From: Andrew Brown (Andrew@LUBS.LEEDS.AC.UK)
Date: Wed Mar 24 2004 - 07:14:44 EST

Hi Jerry

It still seems to me that our key disagreement is at the level of
interpretation of 'Capital' as a whole, and more interestingly of our
resepctive grasp of capitalism. Some explanations of this below:

>    In another post you "emphasize that the real issue is about how we
>    grasp
> capitalism."   Yet, that is not the _particular_ issue being debated
> in this thread.  The issue being debated is whether it is legitimate
> to claim that systematic dialectics fails to comprehend why Marx
> presented the historical details on the expansion  of the working day
> and the history of the primitive  accumulation of capital *at such
> length* in _Capital_.  This is  a criticism suggested by Ollman which
> Paul Z and you seem to endorse.

The issues are related as you acknowledge later below.

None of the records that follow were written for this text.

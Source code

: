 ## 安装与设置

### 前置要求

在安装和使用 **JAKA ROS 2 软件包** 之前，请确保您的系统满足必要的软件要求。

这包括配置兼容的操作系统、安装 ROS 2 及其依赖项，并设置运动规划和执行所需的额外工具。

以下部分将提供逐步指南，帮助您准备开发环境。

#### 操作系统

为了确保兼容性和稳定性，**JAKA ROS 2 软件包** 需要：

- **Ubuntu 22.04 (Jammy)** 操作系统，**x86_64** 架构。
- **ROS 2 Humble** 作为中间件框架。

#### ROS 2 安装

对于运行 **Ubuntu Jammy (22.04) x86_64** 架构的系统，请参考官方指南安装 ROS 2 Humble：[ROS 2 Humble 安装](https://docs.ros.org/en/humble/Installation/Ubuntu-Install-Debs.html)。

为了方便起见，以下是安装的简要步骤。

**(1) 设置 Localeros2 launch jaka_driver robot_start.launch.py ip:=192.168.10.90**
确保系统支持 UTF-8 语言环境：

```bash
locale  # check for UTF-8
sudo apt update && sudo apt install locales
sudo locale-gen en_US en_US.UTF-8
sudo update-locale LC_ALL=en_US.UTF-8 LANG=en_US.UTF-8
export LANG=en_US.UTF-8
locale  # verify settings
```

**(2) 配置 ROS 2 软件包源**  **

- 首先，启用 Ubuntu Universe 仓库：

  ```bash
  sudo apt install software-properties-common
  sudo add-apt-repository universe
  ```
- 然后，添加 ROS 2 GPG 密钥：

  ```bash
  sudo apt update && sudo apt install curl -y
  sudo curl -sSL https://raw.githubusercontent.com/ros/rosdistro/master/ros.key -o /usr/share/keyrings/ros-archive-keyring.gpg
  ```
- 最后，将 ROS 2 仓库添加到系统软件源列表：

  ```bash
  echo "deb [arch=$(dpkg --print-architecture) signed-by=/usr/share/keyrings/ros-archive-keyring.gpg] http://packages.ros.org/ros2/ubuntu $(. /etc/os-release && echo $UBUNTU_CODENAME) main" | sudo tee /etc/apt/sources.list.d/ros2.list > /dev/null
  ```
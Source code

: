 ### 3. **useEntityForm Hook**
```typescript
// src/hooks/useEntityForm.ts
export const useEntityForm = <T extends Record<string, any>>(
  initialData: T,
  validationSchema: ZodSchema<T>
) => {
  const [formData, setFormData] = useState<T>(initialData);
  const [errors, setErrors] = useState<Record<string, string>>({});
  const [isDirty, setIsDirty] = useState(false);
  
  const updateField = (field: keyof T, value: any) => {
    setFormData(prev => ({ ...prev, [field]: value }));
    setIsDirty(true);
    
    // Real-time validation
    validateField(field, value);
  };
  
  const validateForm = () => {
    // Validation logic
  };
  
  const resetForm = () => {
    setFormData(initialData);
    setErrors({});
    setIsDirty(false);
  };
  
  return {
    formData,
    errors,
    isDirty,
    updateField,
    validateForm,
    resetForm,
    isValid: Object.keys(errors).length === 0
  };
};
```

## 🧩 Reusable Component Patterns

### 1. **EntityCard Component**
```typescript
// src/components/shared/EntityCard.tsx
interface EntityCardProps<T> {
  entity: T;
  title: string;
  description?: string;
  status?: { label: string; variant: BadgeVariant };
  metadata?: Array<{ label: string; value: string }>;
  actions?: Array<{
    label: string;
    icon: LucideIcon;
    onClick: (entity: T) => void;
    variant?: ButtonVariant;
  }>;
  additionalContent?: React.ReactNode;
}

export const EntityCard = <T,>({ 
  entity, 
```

>    I have argued, to the contrary, that there are reasons for why
>    these
> subjects were presented *at great length* that have *nothing* to do
> with the reasons asserted by Ollman, Paul Z and yourself.
> Furthermore, I have argued that by not considering the material,
> contingent factors that affected Marx's work such as his dire
> financial situation and his poor health, you  were led to the mistaken
> conclusion that these subjects were presented *at great length*
> because it was "necessary" and "essential" for Marx to do so.  In so
> doing, you have idealized the result (i.e. the end product -- the
> final published form of Volume I) and turned what can be viewed as a
> *contingent, personal necessity* (given Marx's material situation)
> into an *essential, methodological imperative* (or virtue).  For the
> above reasons, I will again repeat the assertion that the specific
> criticism of systematic dialectics is a canard and it is Ollman and
> company who  fail to do precisely what systematic dialecticians have
> been charged with doing,  i.e. not fully comprehending Marx's "aims"
> in _Capital_.

Well this repeats previous points by way of useful summary.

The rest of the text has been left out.